Licorne, centaure, startup, exit, cafard, Série A.... : tout comprendre au vocabulaire de la tech

Animaux fantastiques, figures mythologiques, et beaucoup d'anglicismes : bienvenue dans le vocabulaire très spécifique de la tech. Startup, licorne, centaure, cafard, venture, growth, biotech, deeptech, exit... La Tribune fait le point.
Sylvain Rolland
Le nombre de licornes a explosé depuis 2021.
Le nombre de licornes a explosé depuis 2021. (Crédits : DR)

Les différents types de startups

  • Startup

Commençons par la base. Une startup désigne une entreprise innovante récente - on date de manière informelle le début du phénomène au début des années 2010 -, en pleine croissance, et qui évolue dans l'écosystème du numérique. Contrairement aux entreprises classiques, les startups se distinguent car elles amènent sur le marché une innovation - produit ou service - dotée d'un très fort potentiel de croissance économique.

Les startups sont ainsi davantage concentrées sur leur croissance rapide, ou hypercroissance dans le jargon, que sur leur rentabilité. C'est pourquoi beaucoup se financent par le capital-risque : elles réalisent des levées de fonds (au début, quelques centaines de milliers ou quelques millions d'euros, davantage ensuite) pour financer leur recherche et développement et leur commercialisation. La rentabilité est pour elles un objectif de long terme, conséquence de leur pénétration du marché. Les startups peuvent ainsi perdre de l'argent pendant très longtemps, si les investisseurs continuent de les soutenir, pour continuer à croître rapidement.

Deux orthographes du mot sont communément admises : start-up ou startup, le premier est la reprise exacte du mot anglais, le second est sa francisation.

  • Scale-up

Ce terme anglo-saxon indique une startup qui a déjà réussi à se tailler une place sur son marché et qui est en pleine hyper-croissance, notamment à l'international, mais qui n'a pas encore atteint le statut de licorne (voir plus loin). L'étape de la scale-up correspond au moment où la startup doit véritablement se structurer pour passer une étape supplémentaire de croissance. Généralement, les scale-up ont de gros besoins de financements : elles doivent lever des dizaines de millions d'euros pour recruter massivement, ouvrir de nouveaux bureaux à l'étranger, éventuellement mener des acquisitions pour grossir.

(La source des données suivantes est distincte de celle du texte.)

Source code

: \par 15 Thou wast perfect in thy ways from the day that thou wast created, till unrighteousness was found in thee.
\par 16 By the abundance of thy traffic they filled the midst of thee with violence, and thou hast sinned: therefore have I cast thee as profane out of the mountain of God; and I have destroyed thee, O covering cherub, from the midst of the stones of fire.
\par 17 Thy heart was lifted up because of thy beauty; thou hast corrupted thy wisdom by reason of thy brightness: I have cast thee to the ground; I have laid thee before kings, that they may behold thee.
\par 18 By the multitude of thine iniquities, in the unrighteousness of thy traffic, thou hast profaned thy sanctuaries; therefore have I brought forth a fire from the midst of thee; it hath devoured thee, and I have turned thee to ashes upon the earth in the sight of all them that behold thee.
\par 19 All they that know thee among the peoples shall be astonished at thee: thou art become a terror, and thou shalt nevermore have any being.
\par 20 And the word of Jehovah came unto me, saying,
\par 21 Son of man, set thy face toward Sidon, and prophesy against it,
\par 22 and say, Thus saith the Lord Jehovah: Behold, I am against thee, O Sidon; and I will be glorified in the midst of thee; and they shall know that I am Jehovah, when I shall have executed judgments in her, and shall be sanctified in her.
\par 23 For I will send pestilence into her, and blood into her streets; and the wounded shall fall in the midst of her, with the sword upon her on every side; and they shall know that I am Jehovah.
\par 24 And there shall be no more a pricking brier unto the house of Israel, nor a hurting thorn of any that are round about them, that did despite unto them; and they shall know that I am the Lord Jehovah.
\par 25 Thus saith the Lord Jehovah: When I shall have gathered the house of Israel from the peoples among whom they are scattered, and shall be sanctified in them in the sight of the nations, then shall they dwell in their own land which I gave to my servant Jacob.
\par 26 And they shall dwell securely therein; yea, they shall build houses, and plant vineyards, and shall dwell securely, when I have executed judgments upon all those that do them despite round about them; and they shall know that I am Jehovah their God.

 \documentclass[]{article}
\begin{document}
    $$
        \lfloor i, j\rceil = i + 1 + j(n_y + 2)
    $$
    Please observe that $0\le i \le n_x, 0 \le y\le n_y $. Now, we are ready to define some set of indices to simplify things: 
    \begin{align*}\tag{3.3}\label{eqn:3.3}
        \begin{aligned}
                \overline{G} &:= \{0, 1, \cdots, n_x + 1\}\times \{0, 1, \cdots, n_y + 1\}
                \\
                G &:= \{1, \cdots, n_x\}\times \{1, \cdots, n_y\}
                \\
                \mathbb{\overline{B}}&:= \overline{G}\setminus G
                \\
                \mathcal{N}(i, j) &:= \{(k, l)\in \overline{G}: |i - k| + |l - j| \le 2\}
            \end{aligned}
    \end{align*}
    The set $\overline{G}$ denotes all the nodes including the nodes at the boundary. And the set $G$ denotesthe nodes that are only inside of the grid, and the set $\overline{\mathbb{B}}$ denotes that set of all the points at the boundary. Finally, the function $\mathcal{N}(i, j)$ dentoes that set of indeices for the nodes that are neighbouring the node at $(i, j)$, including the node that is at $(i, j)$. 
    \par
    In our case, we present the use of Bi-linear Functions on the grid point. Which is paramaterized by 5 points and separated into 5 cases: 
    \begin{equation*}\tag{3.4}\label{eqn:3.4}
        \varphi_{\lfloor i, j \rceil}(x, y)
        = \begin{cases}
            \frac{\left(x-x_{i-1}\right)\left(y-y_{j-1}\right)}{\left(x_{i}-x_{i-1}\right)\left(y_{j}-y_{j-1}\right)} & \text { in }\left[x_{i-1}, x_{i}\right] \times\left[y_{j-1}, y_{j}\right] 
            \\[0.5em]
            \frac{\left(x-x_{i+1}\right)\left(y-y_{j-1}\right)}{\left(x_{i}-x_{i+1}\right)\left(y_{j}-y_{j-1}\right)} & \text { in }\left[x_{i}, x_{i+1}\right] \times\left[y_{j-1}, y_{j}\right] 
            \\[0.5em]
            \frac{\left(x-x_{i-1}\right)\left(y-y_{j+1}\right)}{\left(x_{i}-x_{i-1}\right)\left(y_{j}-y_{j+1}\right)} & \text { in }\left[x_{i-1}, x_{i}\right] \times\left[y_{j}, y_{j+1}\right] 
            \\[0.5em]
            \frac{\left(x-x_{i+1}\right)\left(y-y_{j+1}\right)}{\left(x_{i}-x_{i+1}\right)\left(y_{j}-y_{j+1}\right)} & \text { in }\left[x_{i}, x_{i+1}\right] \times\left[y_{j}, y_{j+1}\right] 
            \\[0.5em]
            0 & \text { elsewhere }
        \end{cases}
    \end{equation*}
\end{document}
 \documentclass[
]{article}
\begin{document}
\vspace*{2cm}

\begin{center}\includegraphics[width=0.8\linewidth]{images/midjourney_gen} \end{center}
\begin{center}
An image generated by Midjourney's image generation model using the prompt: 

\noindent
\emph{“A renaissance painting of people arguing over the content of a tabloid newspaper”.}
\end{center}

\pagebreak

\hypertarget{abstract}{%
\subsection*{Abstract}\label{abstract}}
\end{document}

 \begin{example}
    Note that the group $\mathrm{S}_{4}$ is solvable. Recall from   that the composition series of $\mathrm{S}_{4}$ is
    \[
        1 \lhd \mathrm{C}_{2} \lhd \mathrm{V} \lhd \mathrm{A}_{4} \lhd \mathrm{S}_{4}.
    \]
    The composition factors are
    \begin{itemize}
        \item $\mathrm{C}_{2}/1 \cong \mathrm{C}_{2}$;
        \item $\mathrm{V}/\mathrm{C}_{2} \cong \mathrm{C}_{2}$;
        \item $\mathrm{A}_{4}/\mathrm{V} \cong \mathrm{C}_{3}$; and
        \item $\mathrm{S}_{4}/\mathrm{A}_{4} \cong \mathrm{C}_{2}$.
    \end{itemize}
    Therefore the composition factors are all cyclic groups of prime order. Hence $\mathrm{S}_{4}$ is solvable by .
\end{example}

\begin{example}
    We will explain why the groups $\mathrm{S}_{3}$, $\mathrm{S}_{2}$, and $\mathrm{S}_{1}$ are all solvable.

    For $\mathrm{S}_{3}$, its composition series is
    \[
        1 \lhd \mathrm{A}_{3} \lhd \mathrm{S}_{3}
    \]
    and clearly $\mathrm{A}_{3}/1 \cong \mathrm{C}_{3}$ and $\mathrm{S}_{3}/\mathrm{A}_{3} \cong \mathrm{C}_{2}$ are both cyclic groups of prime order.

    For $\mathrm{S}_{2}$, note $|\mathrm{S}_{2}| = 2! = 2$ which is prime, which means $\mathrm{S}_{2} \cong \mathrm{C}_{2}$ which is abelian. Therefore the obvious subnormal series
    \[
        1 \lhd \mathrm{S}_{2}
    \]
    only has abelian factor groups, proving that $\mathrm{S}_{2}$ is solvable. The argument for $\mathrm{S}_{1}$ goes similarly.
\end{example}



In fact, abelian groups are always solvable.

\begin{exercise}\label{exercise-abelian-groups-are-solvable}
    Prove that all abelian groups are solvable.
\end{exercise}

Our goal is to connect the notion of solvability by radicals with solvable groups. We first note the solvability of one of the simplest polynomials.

Contrairement au mot startup, qui se francise en enlevant le tiret, on écrit scale-up en gardant le tiret.

  • Licorne

A chaque levée de fonds, la startup fixe une valorisation avec ses investisseurs. Plus l'entreprise croît, plus sa valorisation, qui se calcule sur la base d'un multiple de son chiffre d'affaires qui varie selon les secteurs et le potentiel de croissance, est élevée.

Au bout de plusieurs levées de fonds de plus en plus conséquentes, la pépite peut devenir ainsi une licorne : une startup non-cotée valorisée au moins un milliard de dollars. Il y a aujourd'hui plus de 1.000 licornes dans le monde, dont seulement 26 en France et plus de 250 en Europe. L'écrasante majorité est américaine ou chinoise. La moitié des licornes dans le monde ont atteint ce statut depuis 2021. 75% des licornes en Europe sont des startups du logiciel.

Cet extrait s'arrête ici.